(DESCRIPTION OF THE TASK) From the listing below, select every line where the word "图被清空" appears.
########
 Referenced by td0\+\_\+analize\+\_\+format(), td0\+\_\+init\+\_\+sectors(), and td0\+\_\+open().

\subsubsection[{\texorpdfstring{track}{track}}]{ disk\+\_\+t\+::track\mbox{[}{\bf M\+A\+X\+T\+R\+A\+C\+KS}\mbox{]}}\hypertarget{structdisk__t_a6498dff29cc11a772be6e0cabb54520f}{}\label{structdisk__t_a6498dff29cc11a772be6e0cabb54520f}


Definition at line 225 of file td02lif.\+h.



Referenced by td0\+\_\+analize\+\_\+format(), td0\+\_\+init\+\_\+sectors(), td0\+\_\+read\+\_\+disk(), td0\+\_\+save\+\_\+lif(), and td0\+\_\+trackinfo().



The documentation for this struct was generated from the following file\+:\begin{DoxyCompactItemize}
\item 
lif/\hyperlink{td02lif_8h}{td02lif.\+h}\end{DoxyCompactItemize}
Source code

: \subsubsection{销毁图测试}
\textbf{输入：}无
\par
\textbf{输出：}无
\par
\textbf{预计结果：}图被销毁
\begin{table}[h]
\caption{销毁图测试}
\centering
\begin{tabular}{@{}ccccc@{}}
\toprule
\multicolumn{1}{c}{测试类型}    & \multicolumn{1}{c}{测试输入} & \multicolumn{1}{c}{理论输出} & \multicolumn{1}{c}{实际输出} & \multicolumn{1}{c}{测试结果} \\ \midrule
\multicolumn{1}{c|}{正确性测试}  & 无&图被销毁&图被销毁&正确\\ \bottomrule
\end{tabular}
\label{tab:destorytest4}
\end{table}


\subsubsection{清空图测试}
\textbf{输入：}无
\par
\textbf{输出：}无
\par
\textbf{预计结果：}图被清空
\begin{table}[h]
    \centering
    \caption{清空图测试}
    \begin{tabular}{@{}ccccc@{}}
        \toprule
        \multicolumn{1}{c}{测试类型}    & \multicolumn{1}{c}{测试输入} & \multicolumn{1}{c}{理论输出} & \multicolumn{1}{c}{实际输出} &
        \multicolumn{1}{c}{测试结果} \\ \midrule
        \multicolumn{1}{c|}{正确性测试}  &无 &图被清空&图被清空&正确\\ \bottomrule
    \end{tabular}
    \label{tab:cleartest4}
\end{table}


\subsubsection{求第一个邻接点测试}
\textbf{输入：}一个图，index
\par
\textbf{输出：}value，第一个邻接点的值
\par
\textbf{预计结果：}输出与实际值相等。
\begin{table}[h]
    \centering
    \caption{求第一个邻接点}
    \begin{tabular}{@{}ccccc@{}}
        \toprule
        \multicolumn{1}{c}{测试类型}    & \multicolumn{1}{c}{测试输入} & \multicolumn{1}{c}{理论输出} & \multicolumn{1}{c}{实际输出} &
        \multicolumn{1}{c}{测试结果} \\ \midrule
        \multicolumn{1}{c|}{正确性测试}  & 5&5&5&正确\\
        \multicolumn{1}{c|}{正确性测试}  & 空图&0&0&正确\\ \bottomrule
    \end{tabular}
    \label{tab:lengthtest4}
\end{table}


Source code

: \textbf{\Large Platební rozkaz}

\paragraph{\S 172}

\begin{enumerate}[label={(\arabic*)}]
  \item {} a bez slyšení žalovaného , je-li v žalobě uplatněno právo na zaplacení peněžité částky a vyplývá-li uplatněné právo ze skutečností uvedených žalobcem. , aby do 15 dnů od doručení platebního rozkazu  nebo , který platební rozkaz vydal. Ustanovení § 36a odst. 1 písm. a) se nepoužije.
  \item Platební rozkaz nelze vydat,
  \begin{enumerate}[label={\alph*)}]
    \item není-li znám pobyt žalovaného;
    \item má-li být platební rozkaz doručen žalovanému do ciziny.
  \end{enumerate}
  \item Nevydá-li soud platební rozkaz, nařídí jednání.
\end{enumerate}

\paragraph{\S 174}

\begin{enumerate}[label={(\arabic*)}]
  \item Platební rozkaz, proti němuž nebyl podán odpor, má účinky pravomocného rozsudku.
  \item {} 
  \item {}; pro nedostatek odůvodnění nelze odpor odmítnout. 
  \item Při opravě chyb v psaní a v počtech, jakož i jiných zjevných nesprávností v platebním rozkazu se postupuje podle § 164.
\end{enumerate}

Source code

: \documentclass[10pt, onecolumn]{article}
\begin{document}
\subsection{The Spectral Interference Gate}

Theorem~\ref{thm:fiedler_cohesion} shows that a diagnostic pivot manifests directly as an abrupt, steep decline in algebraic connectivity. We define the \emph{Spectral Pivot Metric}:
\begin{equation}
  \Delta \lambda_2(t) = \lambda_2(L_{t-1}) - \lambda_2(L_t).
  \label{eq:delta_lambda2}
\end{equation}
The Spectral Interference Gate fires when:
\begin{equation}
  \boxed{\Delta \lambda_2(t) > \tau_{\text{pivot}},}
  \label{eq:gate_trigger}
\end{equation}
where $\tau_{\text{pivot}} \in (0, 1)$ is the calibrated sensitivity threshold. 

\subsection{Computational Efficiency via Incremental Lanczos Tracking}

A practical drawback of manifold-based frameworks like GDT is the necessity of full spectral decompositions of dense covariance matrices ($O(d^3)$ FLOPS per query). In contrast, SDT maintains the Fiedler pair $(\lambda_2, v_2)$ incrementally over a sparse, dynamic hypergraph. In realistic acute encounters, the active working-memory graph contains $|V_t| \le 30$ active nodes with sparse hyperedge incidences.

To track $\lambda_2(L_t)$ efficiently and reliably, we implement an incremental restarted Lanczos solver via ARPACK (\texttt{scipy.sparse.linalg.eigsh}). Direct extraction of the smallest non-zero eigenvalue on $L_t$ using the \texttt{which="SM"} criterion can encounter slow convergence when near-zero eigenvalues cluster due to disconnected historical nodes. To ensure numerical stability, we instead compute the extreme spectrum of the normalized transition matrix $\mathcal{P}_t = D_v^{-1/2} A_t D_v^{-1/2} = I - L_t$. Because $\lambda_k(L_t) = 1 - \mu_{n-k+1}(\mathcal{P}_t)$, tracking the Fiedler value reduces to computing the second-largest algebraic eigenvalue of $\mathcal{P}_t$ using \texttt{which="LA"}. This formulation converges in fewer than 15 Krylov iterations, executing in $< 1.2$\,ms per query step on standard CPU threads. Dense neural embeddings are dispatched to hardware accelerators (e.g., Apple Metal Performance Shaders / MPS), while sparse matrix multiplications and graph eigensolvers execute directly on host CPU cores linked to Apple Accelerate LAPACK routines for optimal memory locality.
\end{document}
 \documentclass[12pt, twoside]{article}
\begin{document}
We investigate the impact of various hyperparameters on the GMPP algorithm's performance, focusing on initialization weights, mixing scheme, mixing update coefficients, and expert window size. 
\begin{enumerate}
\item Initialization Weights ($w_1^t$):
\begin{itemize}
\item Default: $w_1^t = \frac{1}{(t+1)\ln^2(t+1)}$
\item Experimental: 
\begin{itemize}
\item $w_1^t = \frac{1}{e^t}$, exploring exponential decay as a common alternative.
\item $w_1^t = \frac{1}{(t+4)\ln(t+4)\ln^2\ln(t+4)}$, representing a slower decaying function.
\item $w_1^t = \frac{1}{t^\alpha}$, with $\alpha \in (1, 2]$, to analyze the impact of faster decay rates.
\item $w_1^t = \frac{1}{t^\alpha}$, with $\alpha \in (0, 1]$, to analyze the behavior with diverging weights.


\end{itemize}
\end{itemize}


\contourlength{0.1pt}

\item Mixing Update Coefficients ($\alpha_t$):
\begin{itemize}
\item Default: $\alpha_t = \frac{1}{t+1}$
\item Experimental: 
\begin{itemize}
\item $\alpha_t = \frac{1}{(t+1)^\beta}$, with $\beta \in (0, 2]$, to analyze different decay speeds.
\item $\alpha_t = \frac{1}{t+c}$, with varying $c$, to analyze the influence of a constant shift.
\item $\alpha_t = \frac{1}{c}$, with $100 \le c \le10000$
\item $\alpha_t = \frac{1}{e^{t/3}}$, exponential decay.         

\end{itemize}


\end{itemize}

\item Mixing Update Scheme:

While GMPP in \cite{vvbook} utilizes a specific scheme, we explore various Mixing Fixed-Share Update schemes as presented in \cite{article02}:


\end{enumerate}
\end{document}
########
(EXPECTED OUTPUT)
\textbf{预计结果：}图被清空
        \multicolumn{1}{c|}{正确性测试}  &无 &图被清空&图被清空&正确\\ \bottomrule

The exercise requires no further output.